Companies and Open Source
Open Source is unavoidable.
It managed to force its way into our daily world, to a level Free Software never achieved, even if it did so by surfing on the ambiguities of the words' definitions, or lacks thereof (as
Richard Stallman rightly points).
Companies jump in the bandwagon mostly for two kinds of reasons:
- because it is there, a replacement for standards, or just one more kind of de facto standards (sometimes called industrial standards). This is a pure consumption of Open Source, fuelled by the (naive) expectation of low costs (naive because the acquisition cost is always a tiny part of the costs involved in software, but accounting is often cynically shallow-minded).
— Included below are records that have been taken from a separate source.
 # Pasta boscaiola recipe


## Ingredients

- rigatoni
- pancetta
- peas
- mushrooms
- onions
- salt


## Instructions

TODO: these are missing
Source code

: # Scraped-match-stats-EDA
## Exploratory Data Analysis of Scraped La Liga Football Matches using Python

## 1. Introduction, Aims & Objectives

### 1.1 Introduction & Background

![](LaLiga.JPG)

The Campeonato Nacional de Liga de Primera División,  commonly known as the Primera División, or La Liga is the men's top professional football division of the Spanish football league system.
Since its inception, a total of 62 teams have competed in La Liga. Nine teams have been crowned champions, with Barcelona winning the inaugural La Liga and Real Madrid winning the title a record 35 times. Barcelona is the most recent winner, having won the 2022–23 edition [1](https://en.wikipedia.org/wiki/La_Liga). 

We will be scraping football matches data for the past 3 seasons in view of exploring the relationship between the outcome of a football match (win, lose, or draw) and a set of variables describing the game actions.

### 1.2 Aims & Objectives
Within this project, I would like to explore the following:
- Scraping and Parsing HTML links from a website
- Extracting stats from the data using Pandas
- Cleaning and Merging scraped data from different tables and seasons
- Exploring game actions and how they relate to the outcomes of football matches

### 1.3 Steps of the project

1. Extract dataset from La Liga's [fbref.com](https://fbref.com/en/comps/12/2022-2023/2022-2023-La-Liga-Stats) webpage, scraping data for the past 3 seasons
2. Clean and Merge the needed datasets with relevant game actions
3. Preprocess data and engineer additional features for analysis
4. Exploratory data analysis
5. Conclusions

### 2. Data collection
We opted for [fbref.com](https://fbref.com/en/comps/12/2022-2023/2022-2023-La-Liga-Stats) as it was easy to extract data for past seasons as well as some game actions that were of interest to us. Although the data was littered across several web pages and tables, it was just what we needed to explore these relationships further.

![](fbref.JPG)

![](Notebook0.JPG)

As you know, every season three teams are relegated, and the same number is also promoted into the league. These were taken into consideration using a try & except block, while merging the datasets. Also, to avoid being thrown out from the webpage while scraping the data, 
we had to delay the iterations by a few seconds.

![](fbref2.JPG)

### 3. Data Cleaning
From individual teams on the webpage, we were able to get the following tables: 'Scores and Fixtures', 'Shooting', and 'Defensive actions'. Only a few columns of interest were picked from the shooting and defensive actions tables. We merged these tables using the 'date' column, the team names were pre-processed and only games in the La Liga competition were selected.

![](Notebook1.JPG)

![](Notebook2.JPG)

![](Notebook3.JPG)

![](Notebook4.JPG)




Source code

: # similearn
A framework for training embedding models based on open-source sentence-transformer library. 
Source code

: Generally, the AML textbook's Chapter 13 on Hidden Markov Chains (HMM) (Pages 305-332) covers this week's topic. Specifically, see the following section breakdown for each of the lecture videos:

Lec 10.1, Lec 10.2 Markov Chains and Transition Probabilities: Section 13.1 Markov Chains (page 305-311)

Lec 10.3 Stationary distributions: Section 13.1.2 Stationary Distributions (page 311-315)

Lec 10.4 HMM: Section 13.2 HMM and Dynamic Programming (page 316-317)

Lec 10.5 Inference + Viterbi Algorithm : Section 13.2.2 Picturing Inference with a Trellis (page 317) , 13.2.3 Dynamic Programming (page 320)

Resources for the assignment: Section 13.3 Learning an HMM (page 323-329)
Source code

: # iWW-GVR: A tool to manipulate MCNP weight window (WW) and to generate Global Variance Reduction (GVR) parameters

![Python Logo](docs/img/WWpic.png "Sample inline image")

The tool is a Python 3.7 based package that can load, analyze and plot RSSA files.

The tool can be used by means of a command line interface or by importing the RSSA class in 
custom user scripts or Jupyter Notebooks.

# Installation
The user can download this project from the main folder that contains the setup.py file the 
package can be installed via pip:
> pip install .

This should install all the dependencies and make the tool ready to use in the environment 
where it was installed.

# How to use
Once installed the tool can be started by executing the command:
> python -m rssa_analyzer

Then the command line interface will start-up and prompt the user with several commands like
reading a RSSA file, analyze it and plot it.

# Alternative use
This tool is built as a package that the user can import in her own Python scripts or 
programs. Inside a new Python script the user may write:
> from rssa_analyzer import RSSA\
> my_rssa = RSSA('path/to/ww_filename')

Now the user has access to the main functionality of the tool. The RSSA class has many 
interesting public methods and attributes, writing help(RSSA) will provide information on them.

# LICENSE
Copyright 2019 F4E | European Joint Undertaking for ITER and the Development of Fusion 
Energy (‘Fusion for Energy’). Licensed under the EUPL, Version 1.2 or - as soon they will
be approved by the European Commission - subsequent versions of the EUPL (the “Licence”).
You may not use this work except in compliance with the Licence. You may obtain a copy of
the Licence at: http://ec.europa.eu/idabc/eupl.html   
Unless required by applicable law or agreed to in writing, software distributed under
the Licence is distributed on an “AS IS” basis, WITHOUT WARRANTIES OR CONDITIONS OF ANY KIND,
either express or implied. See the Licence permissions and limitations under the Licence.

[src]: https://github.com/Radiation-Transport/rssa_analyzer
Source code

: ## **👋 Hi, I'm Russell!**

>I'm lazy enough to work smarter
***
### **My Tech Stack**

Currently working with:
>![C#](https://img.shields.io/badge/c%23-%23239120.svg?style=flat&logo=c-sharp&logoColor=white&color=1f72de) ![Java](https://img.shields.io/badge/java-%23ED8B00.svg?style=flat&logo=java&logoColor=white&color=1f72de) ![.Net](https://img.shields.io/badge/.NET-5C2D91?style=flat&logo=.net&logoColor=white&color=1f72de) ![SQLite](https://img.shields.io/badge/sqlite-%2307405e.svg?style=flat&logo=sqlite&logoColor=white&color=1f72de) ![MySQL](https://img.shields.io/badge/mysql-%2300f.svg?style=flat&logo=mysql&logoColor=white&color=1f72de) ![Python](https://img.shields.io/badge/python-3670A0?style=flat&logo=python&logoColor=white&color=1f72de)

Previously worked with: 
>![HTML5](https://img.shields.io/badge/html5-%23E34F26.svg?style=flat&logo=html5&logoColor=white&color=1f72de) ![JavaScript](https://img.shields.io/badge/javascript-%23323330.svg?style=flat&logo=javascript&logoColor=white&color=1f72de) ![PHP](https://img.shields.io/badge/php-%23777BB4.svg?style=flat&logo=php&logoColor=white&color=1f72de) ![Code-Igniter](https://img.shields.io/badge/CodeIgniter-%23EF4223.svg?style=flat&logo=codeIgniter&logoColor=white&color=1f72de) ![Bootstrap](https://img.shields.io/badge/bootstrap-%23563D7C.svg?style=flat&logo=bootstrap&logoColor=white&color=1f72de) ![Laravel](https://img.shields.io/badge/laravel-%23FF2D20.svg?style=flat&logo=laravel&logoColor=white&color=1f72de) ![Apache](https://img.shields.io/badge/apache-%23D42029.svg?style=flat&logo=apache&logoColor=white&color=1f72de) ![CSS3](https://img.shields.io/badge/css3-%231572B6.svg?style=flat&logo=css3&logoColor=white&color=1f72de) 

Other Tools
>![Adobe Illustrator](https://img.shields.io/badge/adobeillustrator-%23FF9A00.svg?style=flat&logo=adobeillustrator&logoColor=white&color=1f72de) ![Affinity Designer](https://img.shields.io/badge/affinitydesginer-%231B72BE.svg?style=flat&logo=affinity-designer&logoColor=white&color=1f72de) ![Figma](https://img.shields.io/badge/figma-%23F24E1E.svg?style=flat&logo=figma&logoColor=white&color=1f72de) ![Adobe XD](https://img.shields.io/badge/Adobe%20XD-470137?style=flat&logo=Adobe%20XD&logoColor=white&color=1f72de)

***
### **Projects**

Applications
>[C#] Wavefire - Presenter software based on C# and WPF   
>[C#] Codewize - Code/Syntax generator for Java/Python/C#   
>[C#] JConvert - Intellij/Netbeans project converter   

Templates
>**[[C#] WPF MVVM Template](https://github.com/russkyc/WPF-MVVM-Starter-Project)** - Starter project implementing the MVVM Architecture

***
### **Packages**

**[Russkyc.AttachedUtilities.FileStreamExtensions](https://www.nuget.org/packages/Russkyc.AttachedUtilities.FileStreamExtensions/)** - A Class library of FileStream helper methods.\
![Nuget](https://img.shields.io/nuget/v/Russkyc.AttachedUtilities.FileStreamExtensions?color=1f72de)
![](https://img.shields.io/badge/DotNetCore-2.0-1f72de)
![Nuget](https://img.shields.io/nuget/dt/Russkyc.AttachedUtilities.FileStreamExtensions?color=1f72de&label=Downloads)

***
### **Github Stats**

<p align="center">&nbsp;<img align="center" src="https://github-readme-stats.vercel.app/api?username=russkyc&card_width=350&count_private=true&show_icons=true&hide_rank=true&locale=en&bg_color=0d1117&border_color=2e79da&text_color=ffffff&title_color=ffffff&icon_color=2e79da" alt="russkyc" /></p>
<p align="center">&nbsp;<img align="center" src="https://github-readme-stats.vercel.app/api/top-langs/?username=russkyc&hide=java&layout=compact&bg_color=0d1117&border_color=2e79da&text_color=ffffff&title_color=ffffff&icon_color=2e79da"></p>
- because of the dynamic of cost-free products, and the competition in this domain to capt communities of consumers, and to give rise to markets around those.
Both motivations are completely remote to either freedom or openness.
But is this a matter of cynicism or of naivety?
What pay-back should one expect from Open Source?
From an individual developer's perspective, the advantage of Open Source is that it removes the burden of a dependency.
If a product doesn't work in a satisfying way, you can fix it, instead of just reporting the problem to a generic and clueless customer support, and praying for a 'solution' in a forthcoming release.
Of course, the blessing soon becomes a curse if you cannot publish your fix, so that you remain with an incompatible version, and the new burden of having to maintain it yourself alone over every new release.
What we see here, is that an Open Source
community is far from being anything close to a
consumers community.
It is first and foremost a
producers community, an essential quality of which is the manageability of the
horizontal communications within it.
Let's make it concrete: if you are not a
committer, you don't care for the alleged difference beetwen
subversion and
ClearCase, on the basis of one being 'Open Source' and the other 'proprietary'.
Both products users mailing lists are just about as low quality and frustrating, as needed to make my point.
Being tagged as
poisonous is not better than being just a customer.
Isn't it what the subversion authors in the video quoted here above, notice themselves (naively) in their conclusion:
this applies to all communities?
(subversion is nothing new—Open Source is new—therefore subversion is not Open Source—QED)
Now back to our main topic: who then should profit from (real) Open Source (aka Free Software: source being open for
write, in order to
free yourself)?
Answer: those who
write software.
Who is that?
Answer: mostly professional programmers, working for software companies.
One cannot
consume Open Source. In order to benefit from it, one must contribute to it.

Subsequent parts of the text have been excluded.